María del Carmen Martín, pediatra del centro de salud de Batán, se refirió en Radio Brisas al caso de Néstor, un niño de 13 años del barrio Hipódromo, que no puede asistir a la escuela por los daños sufridos en la fumigación, ya que vive a 50 metros de un campo donde se cultiva soja. “Es un caso que se toma como ejemplo para certificar que las fumigaciones hace mucho daño”, dijo.
“Lo cierto es que estando sometido a la contaminación del aire por la fumigación estos tipos de casos empeoran. Si bien no tenemos todavía una estadística en el partido de General Pueyrredon, sabemos que estar expuesto a estos venenos ingresan al organismo y hacen reacción de distintas maneras”, explicó.
Además, precisó que “está demostrado que en Argentina hay pueblos en los cuales se dieron abortos espontáneos por madres que estuvieron expuestas a fumigaciones e incluso se pueden generar mal formaciones congénitas”.

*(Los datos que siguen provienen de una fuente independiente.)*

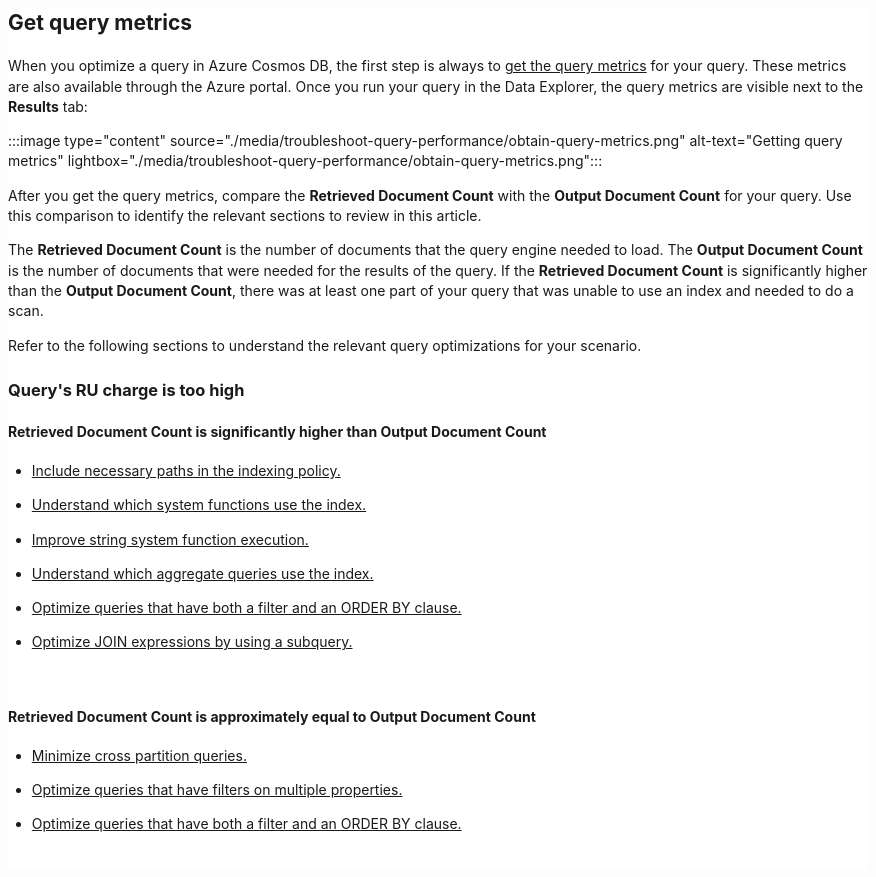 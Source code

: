 ## Get query metrics

When you optimize a query in Azure Cosmos DB, the first step is always to [get the query metrics](profile-sql-api-query.md) for your query. These metrics are also available through the Azure portal. Once you run your query in the Data Explorer, the query metrics are visible next to the **Results** tab:

:::image type="content" source="./media/troubleshoot-query-performance/obtain-query-metrics.png" alt-text="Getting query metrics" lightbox="./media/troubleshoot-query-performance/obtain-query-metrics.png":::

After you get the query metrics, compare the **Retrieved Document Count** with the **Output Document Count** for your query. Use this comparison to identify the relevant sections to review in this article.

The **Retrieved Document Count** is the number of documents that the query engine needed to load. The **Output Document Count** is the number of documents that were needed for the results of the query. If the **Retrieved Document Count** is significantly higher than the **Output Document Count**, there was at least one part of your query that was unable to use an index and needed to do a scan.

Refer to the following sections to understand the relevant query optimizations for your scenario.

### Query's RU charge is too high

#### Retrieved Document Count is significantly higher than Output Document Count

- [Include necessary paths in the indexing policy.](#include-necessary-paths-in-the-indexing-policy)

- [Understand which system functions use the index.](#understand-which-system-functions-use-the-index)

- [Improve string system function execution.](#improve-string-system-function-execution)

- [Understand which aggregate queries use the index.](#understand-which-aggregate-queries-use-the-index)

- [Optimize queries that have both a filter and an ORDER BY clause.](#optimize-queries-that-have-both-a-filter-and-an-order-by-clause)

- [Optimize JOIN expressions by using a subquery.](#optimize-join-expressions-by-using-a-subquery)

<br>

#### Retrieved Document Count is approximately equal to Output Document Count

- [Minimize cross partition queries.](#minimize-cross-partition-queries)

- [Optimize queries that have filters on multiple properties.](#optimize-queries-that-have-filters-on-multiple-properties)

- [Optimize queries that have both a filter and an ORDER BY clause.](#optimize-queries-that-have-both-a-filter-and-an-order-by-clause)

<br>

“Lo primero que tenemos que hacer es tomar conciencia de que este problema existe, que apareció en un principio en pueblos pequeños. A partir de ahí se empezaron a conectar los distintos casos y vieron que lo que tenían en común era la cantidad de campos sembrados en las cercanías a estos pueblos. Hoy en el país tenemos las tres cuartas partes de los campos sembrados con soja y todos son tratados con grandes cantidades de agroquímicos que al final de cuentas matan seres vivos, y nosotros también estamos en este rango”, expresó.
Por último, dejó claro que “hace falta que el Estado se ponga a trabajar para cuidar nuestra salud y se regula adecuadamente el uso de agroquímicos”.